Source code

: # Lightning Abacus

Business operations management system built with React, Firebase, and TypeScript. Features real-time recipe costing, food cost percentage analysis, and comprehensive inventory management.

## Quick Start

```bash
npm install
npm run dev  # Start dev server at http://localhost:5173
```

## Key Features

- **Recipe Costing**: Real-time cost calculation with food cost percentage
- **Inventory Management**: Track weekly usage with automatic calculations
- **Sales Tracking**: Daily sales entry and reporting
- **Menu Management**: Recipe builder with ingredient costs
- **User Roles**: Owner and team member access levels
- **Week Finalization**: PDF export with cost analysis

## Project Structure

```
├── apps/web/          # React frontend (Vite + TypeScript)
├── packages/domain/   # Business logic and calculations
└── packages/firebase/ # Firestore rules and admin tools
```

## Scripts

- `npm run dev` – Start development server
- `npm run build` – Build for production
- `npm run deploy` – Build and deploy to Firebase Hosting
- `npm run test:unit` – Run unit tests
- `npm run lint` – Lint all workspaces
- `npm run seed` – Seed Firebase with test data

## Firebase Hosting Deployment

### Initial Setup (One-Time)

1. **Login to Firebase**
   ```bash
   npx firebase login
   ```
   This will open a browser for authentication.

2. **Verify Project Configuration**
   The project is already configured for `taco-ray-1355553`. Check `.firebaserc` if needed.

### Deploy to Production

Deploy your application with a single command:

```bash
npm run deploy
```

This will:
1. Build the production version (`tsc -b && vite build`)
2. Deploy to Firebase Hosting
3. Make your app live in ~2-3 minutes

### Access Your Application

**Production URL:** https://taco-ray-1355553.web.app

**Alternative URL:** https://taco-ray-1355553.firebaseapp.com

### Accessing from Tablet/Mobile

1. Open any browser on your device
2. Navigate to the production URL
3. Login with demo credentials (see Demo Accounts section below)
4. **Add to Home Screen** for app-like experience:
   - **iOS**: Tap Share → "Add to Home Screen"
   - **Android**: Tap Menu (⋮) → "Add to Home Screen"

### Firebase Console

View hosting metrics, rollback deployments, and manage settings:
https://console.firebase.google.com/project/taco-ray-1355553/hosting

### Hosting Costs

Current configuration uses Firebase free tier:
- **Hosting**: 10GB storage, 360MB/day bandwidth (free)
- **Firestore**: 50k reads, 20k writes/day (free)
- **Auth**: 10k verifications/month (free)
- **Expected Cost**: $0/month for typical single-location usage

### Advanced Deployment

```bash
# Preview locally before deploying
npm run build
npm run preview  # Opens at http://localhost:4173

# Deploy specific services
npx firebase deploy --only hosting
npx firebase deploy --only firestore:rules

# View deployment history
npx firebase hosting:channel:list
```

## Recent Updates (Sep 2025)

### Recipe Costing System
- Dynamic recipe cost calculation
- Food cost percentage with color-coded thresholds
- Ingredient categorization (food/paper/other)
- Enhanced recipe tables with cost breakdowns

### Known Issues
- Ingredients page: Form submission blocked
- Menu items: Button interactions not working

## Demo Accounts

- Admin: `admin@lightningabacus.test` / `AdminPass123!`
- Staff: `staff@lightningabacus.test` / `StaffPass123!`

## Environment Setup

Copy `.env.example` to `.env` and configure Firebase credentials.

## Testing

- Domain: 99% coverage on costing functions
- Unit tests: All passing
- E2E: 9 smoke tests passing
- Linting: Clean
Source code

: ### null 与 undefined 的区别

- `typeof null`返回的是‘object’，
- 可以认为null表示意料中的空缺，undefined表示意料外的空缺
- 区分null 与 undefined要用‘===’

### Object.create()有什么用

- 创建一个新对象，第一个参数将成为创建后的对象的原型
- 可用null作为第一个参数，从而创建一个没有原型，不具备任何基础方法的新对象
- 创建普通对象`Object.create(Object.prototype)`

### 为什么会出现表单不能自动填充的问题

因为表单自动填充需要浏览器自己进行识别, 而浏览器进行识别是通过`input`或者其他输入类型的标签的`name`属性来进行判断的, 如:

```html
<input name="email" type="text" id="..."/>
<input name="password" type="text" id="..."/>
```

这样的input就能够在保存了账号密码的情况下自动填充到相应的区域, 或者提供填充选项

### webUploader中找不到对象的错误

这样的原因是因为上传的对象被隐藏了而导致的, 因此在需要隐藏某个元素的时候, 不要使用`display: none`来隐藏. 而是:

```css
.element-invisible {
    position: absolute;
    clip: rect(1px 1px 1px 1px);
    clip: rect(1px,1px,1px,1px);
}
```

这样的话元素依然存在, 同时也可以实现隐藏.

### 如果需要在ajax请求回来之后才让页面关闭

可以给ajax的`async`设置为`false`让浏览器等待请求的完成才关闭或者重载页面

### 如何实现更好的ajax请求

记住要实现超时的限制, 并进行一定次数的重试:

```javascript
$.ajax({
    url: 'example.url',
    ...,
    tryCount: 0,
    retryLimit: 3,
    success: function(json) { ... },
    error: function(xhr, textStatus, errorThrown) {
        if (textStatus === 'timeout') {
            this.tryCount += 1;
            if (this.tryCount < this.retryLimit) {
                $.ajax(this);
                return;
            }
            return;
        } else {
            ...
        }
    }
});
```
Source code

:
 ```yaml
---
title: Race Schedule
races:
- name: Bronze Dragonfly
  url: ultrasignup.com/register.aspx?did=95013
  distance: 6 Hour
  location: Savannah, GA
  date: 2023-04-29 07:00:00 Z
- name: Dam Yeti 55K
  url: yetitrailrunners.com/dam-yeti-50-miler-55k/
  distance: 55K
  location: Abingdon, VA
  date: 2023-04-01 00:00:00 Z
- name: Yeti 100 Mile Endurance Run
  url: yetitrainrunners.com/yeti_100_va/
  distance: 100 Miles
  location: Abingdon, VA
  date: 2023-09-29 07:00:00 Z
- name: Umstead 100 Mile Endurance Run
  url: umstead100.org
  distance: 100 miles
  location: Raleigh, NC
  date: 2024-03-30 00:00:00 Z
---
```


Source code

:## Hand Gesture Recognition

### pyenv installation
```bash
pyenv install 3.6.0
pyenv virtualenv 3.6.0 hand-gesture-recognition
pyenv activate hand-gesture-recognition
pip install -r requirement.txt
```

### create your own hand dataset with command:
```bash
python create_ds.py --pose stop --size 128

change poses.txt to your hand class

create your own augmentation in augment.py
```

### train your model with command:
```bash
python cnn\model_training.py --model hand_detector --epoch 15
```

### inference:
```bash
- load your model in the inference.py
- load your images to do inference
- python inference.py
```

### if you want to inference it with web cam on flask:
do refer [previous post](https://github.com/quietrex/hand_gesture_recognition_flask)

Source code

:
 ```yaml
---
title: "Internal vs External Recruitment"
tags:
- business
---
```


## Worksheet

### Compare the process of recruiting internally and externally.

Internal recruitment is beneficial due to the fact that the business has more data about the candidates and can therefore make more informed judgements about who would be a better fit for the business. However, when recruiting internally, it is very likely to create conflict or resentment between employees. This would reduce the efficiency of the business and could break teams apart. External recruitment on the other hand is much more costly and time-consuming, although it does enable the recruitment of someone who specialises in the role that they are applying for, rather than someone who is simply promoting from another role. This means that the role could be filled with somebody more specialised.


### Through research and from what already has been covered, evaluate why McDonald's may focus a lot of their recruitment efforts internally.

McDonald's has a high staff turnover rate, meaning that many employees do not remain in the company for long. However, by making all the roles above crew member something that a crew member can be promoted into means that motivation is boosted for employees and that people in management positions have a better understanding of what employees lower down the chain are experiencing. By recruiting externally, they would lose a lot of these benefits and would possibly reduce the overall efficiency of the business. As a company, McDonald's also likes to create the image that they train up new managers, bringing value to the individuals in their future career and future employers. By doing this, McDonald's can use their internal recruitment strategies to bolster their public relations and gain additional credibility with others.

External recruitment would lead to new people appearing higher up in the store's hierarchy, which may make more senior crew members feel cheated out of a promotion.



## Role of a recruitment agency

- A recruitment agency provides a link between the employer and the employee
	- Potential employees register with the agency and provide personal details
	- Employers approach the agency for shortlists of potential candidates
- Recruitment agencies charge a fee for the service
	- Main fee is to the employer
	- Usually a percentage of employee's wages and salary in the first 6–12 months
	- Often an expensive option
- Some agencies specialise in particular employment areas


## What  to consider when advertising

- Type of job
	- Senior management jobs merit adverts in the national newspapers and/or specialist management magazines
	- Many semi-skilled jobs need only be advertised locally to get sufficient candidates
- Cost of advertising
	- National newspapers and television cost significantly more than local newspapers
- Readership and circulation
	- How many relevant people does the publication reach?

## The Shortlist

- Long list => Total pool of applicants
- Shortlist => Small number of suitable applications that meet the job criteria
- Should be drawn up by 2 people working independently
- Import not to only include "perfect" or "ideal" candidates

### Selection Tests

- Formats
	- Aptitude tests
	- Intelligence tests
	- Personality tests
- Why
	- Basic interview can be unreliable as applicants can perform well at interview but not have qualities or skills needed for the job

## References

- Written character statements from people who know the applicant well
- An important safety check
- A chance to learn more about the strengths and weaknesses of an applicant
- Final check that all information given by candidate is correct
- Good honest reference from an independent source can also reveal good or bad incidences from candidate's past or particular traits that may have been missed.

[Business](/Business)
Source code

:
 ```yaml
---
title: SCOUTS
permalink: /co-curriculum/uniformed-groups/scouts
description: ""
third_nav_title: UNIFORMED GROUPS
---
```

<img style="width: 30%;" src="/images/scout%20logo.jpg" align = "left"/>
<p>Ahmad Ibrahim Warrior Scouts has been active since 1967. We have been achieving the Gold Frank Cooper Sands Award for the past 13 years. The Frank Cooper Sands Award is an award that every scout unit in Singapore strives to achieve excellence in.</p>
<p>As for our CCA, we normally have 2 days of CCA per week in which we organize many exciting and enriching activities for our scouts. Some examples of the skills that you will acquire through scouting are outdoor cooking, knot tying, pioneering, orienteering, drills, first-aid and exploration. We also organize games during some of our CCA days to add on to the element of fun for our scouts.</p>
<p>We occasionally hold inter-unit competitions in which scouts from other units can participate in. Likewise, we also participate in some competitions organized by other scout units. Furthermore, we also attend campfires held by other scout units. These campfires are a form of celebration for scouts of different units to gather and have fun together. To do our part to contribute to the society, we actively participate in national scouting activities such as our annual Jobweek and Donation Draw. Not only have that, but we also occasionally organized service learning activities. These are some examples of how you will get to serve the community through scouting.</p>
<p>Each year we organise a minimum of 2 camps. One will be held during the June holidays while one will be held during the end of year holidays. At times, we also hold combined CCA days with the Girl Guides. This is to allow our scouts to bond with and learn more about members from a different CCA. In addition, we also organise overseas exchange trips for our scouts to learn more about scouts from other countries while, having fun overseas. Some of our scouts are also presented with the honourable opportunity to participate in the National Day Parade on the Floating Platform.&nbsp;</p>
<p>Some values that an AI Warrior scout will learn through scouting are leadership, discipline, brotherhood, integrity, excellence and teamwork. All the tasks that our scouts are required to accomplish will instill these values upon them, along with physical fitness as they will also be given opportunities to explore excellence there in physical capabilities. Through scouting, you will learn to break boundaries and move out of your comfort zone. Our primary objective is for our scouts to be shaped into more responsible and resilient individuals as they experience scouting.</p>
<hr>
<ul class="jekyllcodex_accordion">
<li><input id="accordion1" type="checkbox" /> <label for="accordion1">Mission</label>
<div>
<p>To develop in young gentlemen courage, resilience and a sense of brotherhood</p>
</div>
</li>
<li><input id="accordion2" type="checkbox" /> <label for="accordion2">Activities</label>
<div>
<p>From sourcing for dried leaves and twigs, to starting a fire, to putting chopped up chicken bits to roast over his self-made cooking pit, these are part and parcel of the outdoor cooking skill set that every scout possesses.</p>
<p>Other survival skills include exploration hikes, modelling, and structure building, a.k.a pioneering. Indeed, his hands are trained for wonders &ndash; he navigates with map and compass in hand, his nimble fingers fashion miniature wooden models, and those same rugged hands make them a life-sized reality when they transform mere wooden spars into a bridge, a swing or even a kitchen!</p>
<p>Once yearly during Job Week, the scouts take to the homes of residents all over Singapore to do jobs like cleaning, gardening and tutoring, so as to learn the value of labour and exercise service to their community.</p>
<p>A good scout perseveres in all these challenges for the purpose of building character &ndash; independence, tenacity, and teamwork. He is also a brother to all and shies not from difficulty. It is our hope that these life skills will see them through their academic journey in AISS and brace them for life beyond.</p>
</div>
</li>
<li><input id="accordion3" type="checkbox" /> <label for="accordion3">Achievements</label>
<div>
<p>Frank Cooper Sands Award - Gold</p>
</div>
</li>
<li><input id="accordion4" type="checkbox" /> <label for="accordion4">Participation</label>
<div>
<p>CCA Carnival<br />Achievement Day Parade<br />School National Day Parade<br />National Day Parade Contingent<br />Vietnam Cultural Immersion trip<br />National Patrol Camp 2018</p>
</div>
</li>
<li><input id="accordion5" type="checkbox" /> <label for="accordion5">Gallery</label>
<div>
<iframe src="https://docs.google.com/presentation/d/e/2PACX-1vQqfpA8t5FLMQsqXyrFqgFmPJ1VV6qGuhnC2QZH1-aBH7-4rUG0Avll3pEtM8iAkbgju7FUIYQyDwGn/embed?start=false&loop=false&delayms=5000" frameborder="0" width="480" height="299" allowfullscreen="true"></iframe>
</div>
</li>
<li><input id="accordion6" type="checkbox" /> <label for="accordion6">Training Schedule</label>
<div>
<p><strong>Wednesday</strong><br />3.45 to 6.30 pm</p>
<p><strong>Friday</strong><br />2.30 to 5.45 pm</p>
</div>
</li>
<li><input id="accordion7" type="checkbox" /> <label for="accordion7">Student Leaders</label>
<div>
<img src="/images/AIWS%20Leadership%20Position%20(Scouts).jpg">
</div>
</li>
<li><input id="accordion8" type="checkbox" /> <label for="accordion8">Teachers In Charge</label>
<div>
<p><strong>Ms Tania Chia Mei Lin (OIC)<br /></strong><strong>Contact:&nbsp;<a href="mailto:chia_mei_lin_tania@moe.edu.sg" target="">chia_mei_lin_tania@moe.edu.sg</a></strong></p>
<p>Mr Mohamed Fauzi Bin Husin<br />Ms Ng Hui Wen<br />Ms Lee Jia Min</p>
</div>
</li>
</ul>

Task directions:
Search the entries above for "locally". Show every line that has it.

Output of the exercise:
# Preview locally before deploying
	- Many semi-skilled jobs need only be advertised locally to get sufficient candidates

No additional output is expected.